* [Assignment]: Below this line is a set of entries; quote exactly the lines from the line that contains "- **NGX Overview**: Overall system health" to the line that contains "- Low cache hit rate (< 50%)", both lines included.

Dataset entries
-.-.-
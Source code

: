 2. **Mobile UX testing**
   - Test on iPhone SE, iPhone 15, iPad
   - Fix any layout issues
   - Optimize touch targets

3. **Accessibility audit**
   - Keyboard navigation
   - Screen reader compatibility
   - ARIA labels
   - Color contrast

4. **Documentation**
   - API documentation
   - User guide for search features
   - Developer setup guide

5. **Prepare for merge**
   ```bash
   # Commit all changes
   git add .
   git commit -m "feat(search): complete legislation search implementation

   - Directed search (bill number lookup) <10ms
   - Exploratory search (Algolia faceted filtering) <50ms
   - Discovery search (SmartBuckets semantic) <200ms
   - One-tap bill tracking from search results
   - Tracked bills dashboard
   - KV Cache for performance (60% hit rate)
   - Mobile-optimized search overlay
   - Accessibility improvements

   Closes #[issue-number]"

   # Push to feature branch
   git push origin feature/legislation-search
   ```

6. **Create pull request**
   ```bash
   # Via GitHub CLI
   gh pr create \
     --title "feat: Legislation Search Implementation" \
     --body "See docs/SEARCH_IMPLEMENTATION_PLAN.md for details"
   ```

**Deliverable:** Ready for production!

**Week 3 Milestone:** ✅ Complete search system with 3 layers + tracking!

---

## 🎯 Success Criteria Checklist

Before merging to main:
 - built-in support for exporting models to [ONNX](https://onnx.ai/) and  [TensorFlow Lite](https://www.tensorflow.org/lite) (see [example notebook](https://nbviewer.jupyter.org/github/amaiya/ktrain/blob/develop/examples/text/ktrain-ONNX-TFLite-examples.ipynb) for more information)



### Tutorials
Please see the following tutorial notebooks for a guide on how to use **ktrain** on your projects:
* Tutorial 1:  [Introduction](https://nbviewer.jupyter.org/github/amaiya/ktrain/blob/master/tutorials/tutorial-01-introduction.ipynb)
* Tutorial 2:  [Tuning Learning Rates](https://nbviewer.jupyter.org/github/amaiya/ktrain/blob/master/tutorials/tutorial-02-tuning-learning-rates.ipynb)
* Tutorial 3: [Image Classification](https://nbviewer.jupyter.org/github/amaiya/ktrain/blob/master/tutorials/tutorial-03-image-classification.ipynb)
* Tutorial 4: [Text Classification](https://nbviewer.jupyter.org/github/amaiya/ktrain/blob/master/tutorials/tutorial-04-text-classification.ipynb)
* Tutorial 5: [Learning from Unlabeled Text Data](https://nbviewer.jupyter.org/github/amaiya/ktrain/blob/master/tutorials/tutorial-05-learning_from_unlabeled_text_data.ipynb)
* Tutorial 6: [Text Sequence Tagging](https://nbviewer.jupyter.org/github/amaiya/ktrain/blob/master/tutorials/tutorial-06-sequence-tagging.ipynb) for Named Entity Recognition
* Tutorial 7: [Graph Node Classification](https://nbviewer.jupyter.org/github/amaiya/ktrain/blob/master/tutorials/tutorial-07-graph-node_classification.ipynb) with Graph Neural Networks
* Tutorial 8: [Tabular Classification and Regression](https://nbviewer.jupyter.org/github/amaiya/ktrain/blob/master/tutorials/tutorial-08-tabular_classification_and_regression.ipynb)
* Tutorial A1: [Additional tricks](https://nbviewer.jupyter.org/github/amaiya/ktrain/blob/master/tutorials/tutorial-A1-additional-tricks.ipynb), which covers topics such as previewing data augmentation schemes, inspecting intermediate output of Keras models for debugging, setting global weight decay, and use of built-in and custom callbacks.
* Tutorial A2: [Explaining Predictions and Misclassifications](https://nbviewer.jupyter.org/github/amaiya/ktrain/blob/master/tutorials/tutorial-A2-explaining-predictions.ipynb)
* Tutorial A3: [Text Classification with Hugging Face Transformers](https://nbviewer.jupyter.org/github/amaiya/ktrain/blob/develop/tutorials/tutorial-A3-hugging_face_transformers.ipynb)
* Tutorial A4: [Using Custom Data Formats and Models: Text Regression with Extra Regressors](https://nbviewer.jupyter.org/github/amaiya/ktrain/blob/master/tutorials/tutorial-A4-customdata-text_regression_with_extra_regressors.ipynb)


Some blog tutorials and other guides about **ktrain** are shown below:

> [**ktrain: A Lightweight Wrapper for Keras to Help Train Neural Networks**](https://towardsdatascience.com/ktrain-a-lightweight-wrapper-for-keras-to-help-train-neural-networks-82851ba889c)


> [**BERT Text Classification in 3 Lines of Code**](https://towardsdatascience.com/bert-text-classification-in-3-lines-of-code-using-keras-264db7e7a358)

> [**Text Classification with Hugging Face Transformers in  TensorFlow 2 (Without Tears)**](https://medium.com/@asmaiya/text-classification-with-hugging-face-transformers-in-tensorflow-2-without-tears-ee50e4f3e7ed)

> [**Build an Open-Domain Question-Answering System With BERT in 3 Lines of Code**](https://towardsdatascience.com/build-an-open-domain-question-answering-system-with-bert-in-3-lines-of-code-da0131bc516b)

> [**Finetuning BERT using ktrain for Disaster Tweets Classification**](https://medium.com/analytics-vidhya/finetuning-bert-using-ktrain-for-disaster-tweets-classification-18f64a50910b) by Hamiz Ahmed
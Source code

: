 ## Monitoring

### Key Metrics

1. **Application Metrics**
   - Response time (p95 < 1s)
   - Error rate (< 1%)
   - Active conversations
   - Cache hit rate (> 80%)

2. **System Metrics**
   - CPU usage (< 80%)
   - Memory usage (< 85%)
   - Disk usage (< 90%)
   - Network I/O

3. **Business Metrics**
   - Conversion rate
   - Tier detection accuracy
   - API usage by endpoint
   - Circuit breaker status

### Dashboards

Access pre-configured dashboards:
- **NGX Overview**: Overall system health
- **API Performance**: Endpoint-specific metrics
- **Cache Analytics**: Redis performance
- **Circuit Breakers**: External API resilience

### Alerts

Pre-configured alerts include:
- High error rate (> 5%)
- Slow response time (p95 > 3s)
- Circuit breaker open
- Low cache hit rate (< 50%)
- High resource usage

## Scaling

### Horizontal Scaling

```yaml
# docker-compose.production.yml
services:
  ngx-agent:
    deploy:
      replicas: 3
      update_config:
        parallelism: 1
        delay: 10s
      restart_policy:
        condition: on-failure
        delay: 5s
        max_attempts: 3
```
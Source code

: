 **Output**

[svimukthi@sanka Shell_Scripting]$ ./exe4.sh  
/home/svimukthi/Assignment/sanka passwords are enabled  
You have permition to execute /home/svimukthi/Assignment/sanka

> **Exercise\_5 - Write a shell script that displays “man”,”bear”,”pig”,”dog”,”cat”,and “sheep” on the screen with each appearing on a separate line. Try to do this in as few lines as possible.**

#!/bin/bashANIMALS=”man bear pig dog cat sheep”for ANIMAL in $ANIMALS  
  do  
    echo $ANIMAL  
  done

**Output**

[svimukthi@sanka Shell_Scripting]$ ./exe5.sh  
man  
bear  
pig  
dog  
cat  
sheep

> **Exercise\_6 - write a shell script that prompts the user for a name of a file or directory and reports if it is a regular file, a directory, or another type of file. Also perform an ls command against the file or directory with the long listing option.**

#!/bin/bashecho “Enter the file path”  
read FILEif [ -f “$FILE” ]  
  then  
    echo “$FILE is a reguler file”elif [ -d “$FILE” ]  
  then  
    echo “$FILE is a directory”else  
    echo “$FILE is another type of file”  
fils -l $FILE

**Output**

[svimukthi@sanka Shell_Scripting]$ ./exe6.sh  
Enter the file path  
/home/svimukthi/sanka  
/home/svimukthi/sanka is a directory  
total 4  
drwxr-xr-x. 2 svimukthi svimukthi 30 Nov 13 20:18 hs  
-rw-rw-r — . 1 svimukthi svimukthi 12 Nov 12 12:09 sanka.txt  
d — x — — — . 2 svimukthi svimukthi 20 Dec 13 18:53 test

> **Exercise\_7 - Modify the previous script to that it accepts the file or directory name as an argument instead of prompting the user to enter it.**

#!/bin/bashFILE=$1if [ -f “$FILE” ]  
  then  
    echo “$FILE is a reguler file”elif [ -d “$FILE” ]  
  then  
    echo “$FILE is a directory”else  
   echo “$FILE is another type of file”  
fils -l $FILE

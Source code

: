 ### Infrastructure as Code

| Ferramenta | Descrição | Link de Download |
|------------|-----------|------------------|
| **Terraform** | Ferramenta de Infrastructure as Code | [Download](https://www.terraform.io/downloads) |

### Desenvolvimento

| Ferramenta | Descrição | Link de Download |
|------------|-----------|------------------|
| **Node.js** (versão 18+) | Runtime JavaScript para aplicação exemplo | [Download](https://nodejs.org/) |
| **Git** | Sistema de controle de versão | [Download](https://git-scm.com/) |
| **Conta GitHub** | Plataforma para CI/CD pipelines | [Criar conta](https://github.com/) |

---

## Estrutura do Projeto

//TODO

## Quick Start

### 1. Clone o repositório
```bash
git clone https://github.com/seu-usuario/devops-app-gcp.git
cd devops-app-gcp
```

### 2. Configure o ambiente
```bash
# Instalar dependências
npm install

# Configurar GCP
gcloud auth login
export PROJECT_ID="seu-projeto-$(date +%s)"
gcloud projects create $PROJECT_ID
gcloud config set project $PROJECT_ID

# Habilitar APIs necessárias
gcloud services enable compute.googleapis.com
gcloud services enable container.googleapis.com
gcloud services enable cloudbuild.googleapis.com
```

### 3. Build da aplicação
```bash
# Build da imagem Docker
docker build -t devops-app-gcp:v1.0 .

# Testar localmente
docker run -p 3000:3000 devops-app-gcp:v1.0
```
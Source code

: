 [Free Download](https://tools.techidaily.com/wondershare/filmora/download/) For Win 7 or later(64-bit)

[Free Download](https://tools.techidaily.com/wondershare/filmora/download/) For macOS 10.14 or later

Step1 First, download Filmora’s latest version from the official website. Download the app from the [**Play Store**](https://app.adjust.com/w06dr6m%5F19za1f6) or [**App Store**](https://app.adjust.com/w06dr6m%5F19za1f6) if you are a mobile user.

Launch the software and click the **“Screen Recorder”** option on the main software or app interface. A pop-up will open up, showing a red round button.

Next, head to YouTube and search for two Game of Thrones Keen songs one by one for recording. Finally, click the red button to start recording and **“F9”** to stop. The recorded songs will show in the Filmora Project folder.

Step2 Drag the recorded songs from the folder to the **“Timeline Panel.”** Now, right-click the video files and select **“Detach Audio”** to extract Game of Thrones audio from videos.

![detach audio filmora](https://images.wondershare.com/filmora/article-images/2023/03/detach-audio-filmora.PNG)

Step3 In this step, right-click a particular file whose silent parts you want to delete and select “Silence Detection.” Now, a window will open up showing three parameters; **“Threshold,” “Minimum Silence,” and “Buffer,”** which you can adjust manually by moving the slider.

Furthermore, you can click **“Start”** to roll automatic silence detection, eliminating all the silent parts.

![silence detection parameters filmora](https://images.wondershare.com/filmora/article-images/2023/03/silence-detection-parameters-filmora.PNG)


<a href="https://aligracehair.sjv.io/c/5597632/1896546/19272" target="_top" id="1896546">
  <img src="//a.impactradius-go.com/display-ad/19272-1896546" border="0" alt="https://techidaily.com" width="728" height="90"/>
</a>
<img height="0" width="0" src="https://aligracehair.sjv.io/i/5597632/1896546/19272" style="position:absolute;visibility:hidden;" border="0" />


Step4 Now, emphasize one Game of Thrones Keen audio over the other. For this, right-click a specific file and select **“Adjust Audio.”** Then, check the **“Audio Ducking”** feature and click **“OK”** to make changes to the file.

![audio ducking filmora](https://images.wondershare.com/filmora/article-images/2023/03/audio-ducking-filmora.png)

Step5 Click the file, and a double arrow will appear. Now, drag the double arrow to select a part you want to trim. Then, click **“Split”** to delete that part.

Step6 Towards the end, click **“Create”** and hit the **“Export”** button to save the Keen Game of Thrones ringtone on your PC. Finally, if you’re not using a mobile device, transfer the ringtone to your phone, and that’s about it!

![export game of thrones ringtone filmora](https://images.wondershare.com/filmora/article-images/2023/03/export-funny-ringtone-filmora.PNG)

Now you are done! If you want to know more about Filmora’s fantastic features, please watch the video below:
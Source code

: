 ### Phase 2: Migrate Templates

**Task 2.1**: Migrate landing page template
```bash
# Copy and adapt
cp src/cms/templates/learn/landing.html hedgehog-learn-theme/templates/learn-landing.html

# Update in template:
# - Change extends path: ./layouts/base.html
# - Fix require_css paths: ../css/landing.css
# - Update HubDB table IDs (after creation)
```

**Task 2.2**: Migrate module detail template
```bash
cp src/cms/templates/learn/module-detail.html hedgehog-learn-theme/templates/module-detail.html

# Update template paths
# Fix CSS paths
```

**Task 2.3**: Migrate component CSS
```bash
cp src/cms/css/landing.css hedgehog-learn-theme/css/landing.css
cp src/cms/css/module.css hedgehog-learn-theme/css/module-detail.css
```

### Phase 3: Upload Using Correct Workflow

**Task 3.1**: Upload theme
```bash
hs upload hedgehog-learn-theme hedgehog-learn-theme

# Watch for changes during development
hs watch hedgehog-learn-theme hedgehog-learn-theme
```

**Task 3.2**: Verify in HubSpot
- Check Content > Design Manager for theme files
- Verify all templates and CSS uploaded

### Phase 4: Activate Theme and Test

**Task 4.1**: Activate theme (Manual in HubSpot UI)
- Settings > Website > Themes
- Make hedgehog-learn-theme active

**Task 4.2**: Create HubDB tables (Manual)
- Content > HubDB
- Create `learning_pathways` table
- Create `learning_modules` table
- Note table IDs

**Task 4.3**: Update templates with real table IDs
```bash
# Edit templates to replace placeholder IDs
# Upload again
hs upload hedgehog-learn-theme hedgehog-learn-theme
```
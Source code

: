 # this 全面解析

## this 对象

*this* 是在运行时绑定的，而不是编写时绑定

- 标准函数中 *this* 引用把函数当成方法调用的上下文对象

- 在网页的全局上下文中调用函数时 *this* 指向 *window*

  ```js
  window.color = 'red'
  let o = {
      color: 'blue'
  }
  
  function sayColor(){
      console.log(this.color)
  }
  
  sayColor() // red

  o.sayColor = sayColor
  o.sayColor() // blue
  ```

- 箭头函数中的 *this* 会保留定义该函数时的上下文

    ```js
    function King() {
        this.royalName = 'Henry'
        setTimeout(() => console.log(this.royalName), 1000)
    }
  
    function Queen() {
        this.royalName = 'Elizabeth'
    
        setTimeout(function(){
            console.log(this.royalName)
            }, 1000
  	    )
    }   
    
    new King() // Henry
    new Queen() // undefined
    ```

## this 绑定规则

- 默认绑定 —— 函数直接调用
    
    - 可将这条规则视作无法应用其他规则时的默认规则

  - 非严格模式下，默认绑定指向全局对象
-.-.-
* [Exercise output]:
- **NGX Overview**: Overall system health
- **API Performance**: Endpoint-specific metrics
- **Cache Analytics**: Redis performance
- **Circuit Breakers**: External API resilience

### Alerts

Pre-configured alerts include:
- High error rate (> 5%)
- Slow response time (p95 > 3s)
- Circuit breaker open
- Low cache hit rate (< 50%)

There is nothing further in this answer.